Of the 498 isolates (170 influenza A (H1N1), 301 influenza A (H3N2), 26 influenza B) tested for oseltamivir resistance, none were found to be resistant.

At this time, there is no change to the November 2006 Public Health Agency of Canada recommendation that health care providers in Canada not prescribe amantadine to treat and prevent influenza during the current flu season(2).

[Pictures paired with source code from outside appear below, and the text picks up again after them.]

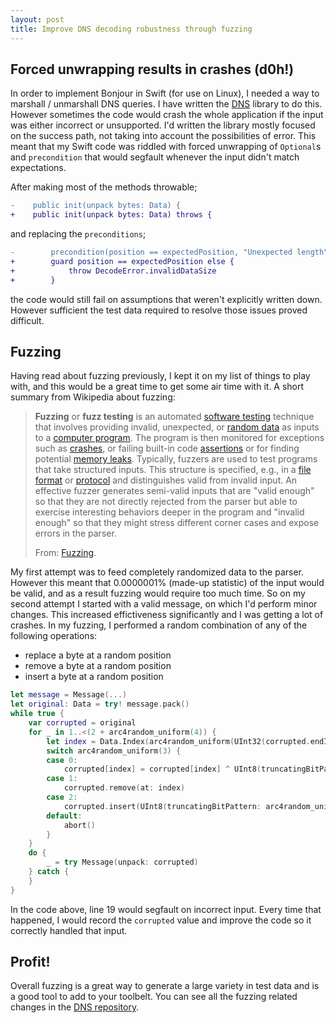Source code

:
 ```yaml
---
layout: post
title: Improve DNS decoding robustness through fuzzing
---
```


## Forced unwrapping results in crashes (d0h!)

In order to implement Bonjour in Swift (for use on Linux), I needed a way to marshall / unmarshall DNS queries. I have written the [DNS](https://github.com/Bouke/DNS) library to do this. However sometimes the code would crash the whole application if the input was either incorrect or unsupported. I'd written the library mostly focused on the success path, not taking into account the possibilities of error. This meant that my Swift code was riddled with forced unwrapping of `Optional`s and  `precondition` that would segfault whenever the input didn't match expectations.

After making most of the methods throwable;

```diff
-    public init(unpack bytes: Data) {
+    public init(unpack bytes: Data) throws {
```

and replacing the `preconditions`;

```diff
-        precondition(position == expectedPosition, "Unexpected length")
+        guard position == expectedPosition else {
+            throw DecodeError.invalidDataSize
+        }
```

the code would still fail on assumptions that weren't explicitly written down. However sufficient the test data required to resolve those issues proved difficult. 

## Fuzzing

Having read about fuzzing previously, I kept it on my list of things to play with, and this would be a great time to get some air time with it. A short summary from Wikipedia about fuzzing:

> **Fuzzing** or **fuzz testing** is an automated [software testing](https://en.wikipedia.org/wiki/Software_testing) technique that involves providing invalid, unexpected, or [random data](https://en.wikipedia.org/wiki/Random_data) as inputs to a [computer program](https://en.wikipedia.org/wiki/Computer_program). The program is then monitored for exceptions such as [crashes](https://en.wikipedia.org/wiki/Crash_(computing)), or failing built-in code [assertions](https://en.wikipedia.org/wiki/Assertion_(computing)) or for finding potential [memory leaks](https://en.wikipedia.org/wiki/Memory_leak). Typically, fuzzers are used to test programs that take structured inputs. This structure is specified, e.g., in a [file format](https://en.wikipedia.org/wiki/File_format) or [protocol](https://en.wikipedia.org/wiki/Communications_protocol) and distinguishes valid from invalid input. An effective fuzzer generates semi-valid inputs that are "valid enough" so that they are not directly rejected from the parser but able to exercise interesting behaviors deeper in the program and "invalid enough" so that they might stress different corner cases and expose errors in the parser.
>
> From: [Fuzzing](https://en.wikipedia.org/wiki/Fuzzing).

My first attempt was to feed completely randomized data to the parser. However this meant that 0.0000001% (made-up statistic) of the input would be valid, and as a result fuzzing would require too much time. So on my second attempt I started with a valid message, on which I'd perform minor changes. This increased effictiveness significantly and I was getting a lot of crashes. In my fuzzing, I performed a random combination of any of the following operations: 

* replace a byte at a random position
* remove a byte at a random position
* insert a byte at a random position

```swift
let message = Message(...)
let original: Data = try! message.pack()
while true {
    var corrupted = original
    for _ in 1..<(2 + arc4random_uniform(4)) {
        let index = Data.Index(arc4random_uniform(UInt32(corrupted.endIndex)))
        switch arc4random_uniform(3) {
        case 0:
            corrupted[index] = corrupted[index] ^ UInt8(truncatingBitPattern: arc4random_uniform(256))
        case 1:
            corrupted.remove(at: index)
        case 2:
            corrupted.insert(UInt8(truncatingBitPattern: arc4random_uniform(256)), at: index)
        default:
            abort()
        }
    }
    do {
        _ = try Message(unpack: corrupted)
    } catch {
    }
}
```

In the code above, line 19 would segfault on incorrect input. Every time that happened, I would record the `corrupted` value and improve the code so it correctly handled that input.

## Profit!

Overall fuzzing is a great way to generate a large variety in test data and is a good tool to add to your toolbelt. You can see all the fuzzing related changes in the [DNS repository](https://github.com/Bouke/DNS/compare/0.3.0...0.3.1).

ILI Consultations Reported by Sentinel Clinical Practices

Weekly ILI rates have remained within or below baseline levels since the beginning of the season. To date, the highest rate observed was in week 09 (late February-early March) with 51 consultations for ILI per 1,000 patient visits, which slightly exceeds the peak observed during the previous season (49 per 1,000 in week 09). Figure 2 shows the Canadian age-standardized, census-division weighted ILI consultation rates for the current season, compared to the mean rate and 95% confidence intervals for the previous 10 years of the FluWatch program. The highest ILI consultation rates were reported in children: 46/1,000 patients seen in the 0 to 4-year age group and 30/1,000 in those aged 5 to 19 years. So far this season, the median sentinel participation rate has been fairly good at 73% (range from 48% to 85%) per week.

Figure 2. Census-division weighted age-standardized ILI consultation rates, by influenza season and report week, Canada, 2006-2007, compared with seasons 1996-1997 to 2005-2006 (average with 95% confidence intervals)

Figure 2. Census-division weighted age-standardized ILI consultation rates, by influenza season and report week, Canada, 2006-2007, compared with seasons 1996-1997 to 2005-2006 (average with 95% confidence intervals)

Regional Influenza Activity Levels Assessed by Provincial and Territorial Epidemiologists

Influenza activity in Canada overall was relatively mild from September 2006 to mid-January 2007, except in some regions in Alberta and Ontario (where localized influenza activity was reported since early November 2006). Influenza activity increased across the country from late-January to early March; however, remained mild to moderate overall. Regional variations in the spread/timing and intensity of influenza activity were observed. Although sporadic activity was first reported by regions in British Columbia, Alberta and Ontario in early September 2006, activity remained low in British Columbia until mid-January 2007, unlike in Alberta and Ontario where influenza activity continued to increase. Increased influenza activity then spread west of Alberta to British Columbia and outwards from Ontario to Quebec and Manitoba in late January, followed by the Atlantic provinces in early to late- February. Influenza activity has remained low in Saskatchewan and the Territories since the start of the season.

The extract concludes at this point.